FARMACI. Cittadinanzattiva, tesserino sanitario: iter troppo complicato

Un iter troppo complicato. Così Cittadinanzattiva ha definito quello previsto dall’entrata in vigore della norma che consente di detrarre dalla dichiarazione dei redditi le spese sostenute per l’acquisto di medicinali solo se risultino certificate da scontrino fiscale "parlante", vale a dire contenente il nome del farmaco acquistato e l’indicazione del codice fiscale del destinatario. L’Associazione si rivolge in una nota alla Agenzia delle entrate affinché "semplifichi il percorso per la richiesta del tesserino sanitario".

"Oggi – spiega Cittadinanzattiva – è necessario rivolgersi all’Agenzia territoriale, fornire una fotocopia della propria carta di identità e del codice fiscale.
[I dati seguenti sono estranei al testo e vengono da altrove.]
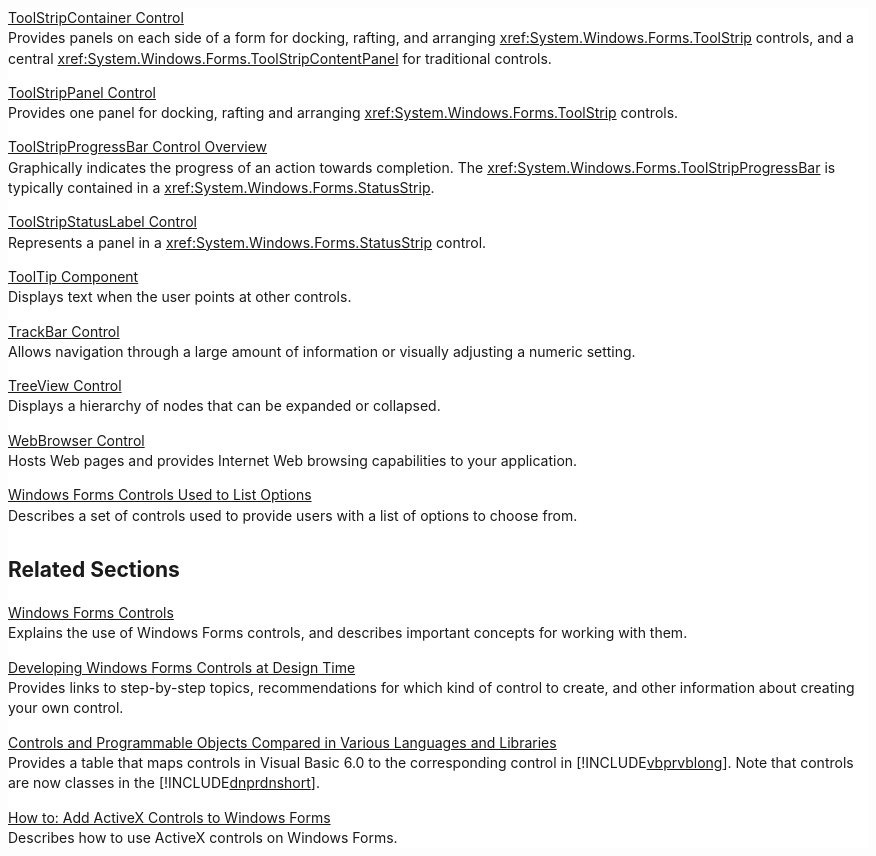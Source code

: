  [ToolStripContainer Control](../../../../docs/framework/winforms/controls/toolstripcontainer-control.md)  
 Provides panels on each side of a form for docking, rafting, and arranging <xref:System.Windows.Forms.ToolStrip> controls, and a central <xref:System.Windows.Forms.ToolStripContentPanel> for traditional controls.  
  
 [ToolStripPanel Control](../../../../docs/framework/winforms/controls/toolstrippanel-control.md)  
 Provides one panel for docking, rafting and arranging <xref:System.Windows.Forms.ToolStrip> controls.  
  
 [ToolStripProgressBar Control Overview](../../../../docs/framework/winforms/controls/toolstripprogressbar-control-overview.md)  
 Graphically indicates the progress of an action towards completion. The <xref:System.Windows.Forms.ToolStripProgressBar> is typically contained in a <xref:System.Windows.Forms.StatusStrip>.  
  
 [ToolStripStatusLabel Control](../../../../docs/framework/winforms/controls/toolstripstatuslabel-control.md)  
 Represents a panel in a <xref:System.Windows.Forms.StatusStrip> control.  
  
 [ToolTip Component](../../../../docs/framework/winforms/controls/tooltip-component-windows-forms.md)  
 Displays text when the user points at other controls.  
  
 [TrackBar Control](../../../../docs/framework/winforms/controls/trackbar-control-windows-forms.md)  
 Allows navigation through a large amount of information or visually adjusting a numeric setting.  
  
 [TreeView Control](../../../../docs/framework/winforms/controls/treeview-control-windows-forms.md)  
 Displays a hierarchy of nodes that can be expanded or collapsed.  
  
 [WebBrowser Control](../../../../docs/framework/winforms/controls/webbrowser-control-windows-forms.md)  
 Hosts Web pages and provides Internet Web browsing capabilities to your application.  
  
 [Windows Forms Controls Used to List Options](../../../../docs/framework/winforms/controls/windows-forms-controls-used-to-list-options.md)  
 Describes a set of controls used to provide users with a list of options to choose from.  
  
## Related Sections  
 [Windows Forms Controls](../../../../docs/framework/winforms/controls/index.md)  
 Explains the use of Windows Forms controls, and describes important concepts for working with them.  
  
 [Developing Windows Forms Controls at Design Time](../../../../docs/framework/winforms/controls/developing-windows-forms-controls-at-design-time.md)  
 Provides links to step-by-step topics, recommendations for which kind of control to create, and other information about creating your own control.  
  
 [Controls and Programmable Objects Compared in Various Languages and Libraries](http://msdn.microsoft.com/en-us/021f2a1b-8247-4348-a5ad-e1d9ab23004b)  
 Provides a table that maps controls in Visual Basic 6.0 to the corresponding control in [!INCLUDE[vbprvblong](../../../../includes/vbprvblong-md.md)]. Note that controls are now classes in the [!INCLUDE[dnprdnshort](../../../../includes/dnprdnshort-md.md)].  
  
 [How to: Add ActiveX Controls to Windows Forms](../../../../docs/framework/winforms/controls/how-to-add-activex-controls-to-windows-forms.md)  
 Describes how to use ActiveX controls on Windows Forms.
Solo così sarà emessa una tessera temporanea che permetterà l’emissione, in farmacia, del nuovo scontrino parlante, valido ai fini della detrazione".

L’Associazione ritiene anche che sia necessario che i farmacisti ricordino la necessità di esibire il Tesserino, anche con l’affissione di cartelli chiari all’ingresso e in prossimità delle casse. "Chiediamo – spiega Cittadinanza attiva – una moratoria sugli scontrini emessi da luglio a dicembre dell’anno appena passato. Sono molte le Agenzie territoriali che infatti richiedevano che, accanto al semplice scontrino, il farmacista emettesse un altro documento contenente la natura, la qualità e la quantità del farmaco più il codice fiscale ai fini della detrazione per l’anno 2007".

"Poiché in molti casi – continua il comunicato – questo non è stato fatto, o addirittura si è consigliato di apporre il proprio codice fiscale dietro lo scontrino, temiamo che chi pagherà il conto di questa confusione sarà il cittadino, che molto probabilmente si vedrà contestate le cifre in detrazione proprio relative a questo tipo di scontrino. Come sempre la responsabilità ricadrà sui cittadini e non sui farmacisti inadempienti".

"Non è possibile accettare – ha affermato in conclusione il segretario generale di Cittadinanzattiva Teresa Petrangolini – che per colpa dell’entrata in vigore di una normativa prima che tutti fossero in possesso della Tessera sanitaria, i cittadini debbano subire per l’ennesima volta l’inefficienza della Pubblica amministrazione. Aggiungendo il danno economico alla inevitabile perdita di tempo".